Exercise prompt
Reply with every entry, repeated exactly as given.

Entries supplied
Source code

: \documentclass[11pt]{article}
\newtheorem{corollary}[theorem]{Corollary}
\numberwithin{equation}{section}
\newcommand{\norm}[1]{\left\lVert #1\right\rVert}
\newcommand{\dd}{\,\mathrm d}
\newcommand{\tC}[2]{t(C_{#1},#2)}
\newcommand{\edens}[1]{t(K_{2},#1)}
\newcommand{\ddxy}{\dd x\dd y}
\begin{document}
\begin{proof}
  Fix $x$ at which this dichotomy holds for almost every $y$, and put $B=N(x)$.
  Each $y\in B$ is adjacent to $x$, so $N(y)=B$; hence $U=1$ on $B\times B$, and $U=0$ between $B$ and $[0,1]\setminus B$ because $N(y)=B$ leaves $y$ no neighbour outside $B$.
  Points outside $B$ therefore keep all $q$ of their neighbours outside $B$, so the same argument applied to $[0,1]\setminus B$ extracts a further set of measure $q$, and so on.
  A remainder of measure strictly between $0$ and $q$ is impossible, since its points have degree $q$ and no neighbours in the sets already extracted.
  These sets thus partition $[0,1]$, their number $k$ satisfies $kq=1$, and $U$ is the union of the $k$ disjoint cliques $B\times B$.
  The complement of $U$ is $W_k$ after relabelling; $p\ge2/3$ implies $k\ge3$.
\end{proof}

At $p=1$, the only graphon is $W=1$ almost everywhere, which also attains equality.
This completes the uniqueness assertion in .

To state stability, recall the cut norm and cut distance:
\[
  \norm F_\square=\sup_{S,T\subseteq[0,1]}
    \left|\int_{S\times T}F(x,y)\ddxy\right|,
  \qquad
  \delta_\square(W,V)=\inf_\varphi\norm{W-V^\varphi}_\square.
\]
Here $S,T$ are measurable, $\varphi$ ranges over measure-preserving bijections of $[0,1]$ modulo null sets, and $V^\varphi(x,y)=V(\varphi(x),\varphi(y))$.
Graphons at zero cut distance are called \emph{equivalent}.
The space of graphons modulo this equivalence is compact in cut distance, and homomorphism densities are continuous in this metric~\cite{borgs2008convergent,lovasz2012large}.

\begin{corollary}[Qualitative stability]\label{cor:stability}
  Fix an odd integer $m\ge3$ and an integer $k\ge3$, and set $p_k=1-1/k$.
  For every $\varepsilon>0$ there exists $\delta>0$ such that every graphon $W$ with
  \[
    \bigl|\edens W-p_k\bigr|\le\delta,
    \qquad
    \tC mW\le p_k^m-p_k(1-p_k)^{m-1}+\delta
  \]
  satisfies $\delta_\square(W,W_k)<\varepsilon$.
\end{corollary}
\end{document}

Solution to this task
Source code

: \documentclass[11pt]{article}
\newtheorem{corollary}[theorem]{Corollary}
\numberwithin{equation}{section}
\newcommand{\norm}[1]{\left\lVert #1\right\rVert}
\newcommand{\dd}{\,\mathrm d}
\newcommand{\tC}[2]{t(C_{#1},#2)}
\newcommand{\edens}[1]{t(K_{2},#1)}
\newcommand{\ddxy}{\dd x\dd y}
\begin{document}
\begin{proof}
  Fix $x$ at which this dichotomy holds for almost every $y$, and put $B=N(x)$.
  Each $y\in B$ is adjacent to $x$, so $N(y)=B$; hence $U=1$ on $B\times B$, and $U=0$ between $B$ and $[0,1]\setminus B$ because $N(y)=B$ leaves $y$ no neighbour outside $B$.
  Points outside $B$ therefore keep all $q$ of their neighbours outside $B$, so the same argument applied to $[0,1]\setminus B$ extracts a further set of measure $q$, and so on.
  A remainder of measure strictly between $0$ and $q$ is impossible, since its points have degree $q$ and no neighbours in the sets already extracted.
  These sets thus partition $[0,1]$, their number $k$ satisfies $kq=1$, and $U$ is the union of the $k$ disjoint cliques $B\times B$.
  The complement of $U$ is $W_k$ after relabelling; $p\ge2/3$ implies $k\ge3$.
\end{proof}

At $p=1$, the only graphon is $W=1$ almost everywhere, which also attains equality.
This completes the uniqueness assertion in .

To state stability, recall the cut norm and cut distance:
\[
  \norm F_\square=\sup_{S,T\subseteq[0,1]}
    \left|\int_{S\times T}F(x,y)\ddxy\right|,
  \qquad
  \delta_\square(W,V)=\inf_\varphi\norm{W-V^\varphi}_\square.
\]
Here $S,T$ are measurable, $\varphi$ ranges over measure-preserving bijections of $[0,1]$ modulo null sets, and $V^\varphi(x,y)=V(\varphi(x),\varphi(y))$.
Graphons at zero cut distance are called \emph{equivalent}.
The space of graphons modulo this equivalence is compact in cut distance, and homomorphism densities are continuous in this metric~\cite{borgs2008convergent,lovasz2012large}.

\begin{corollary}[Qualitative stability]\label{cor:stability}
  Fix an odd integer $m\ge3$ and an integer $k\ge3$, and set $p_k=1-1/k$.
  For every $\varepsilon>0$ there exists $\delta>0$ such that every graphon $W$ with
  \[
    \bigl|\edens W-p_k\bigr|\le\delta,
    \qquad
    \tC mW\le p_k^m-p_k(1-p_k)^{m-1}+\delta
  \]
  satisfies $\delta_\square(W,W_k)<\varepsilon$.
\end{corollary}
\end{document}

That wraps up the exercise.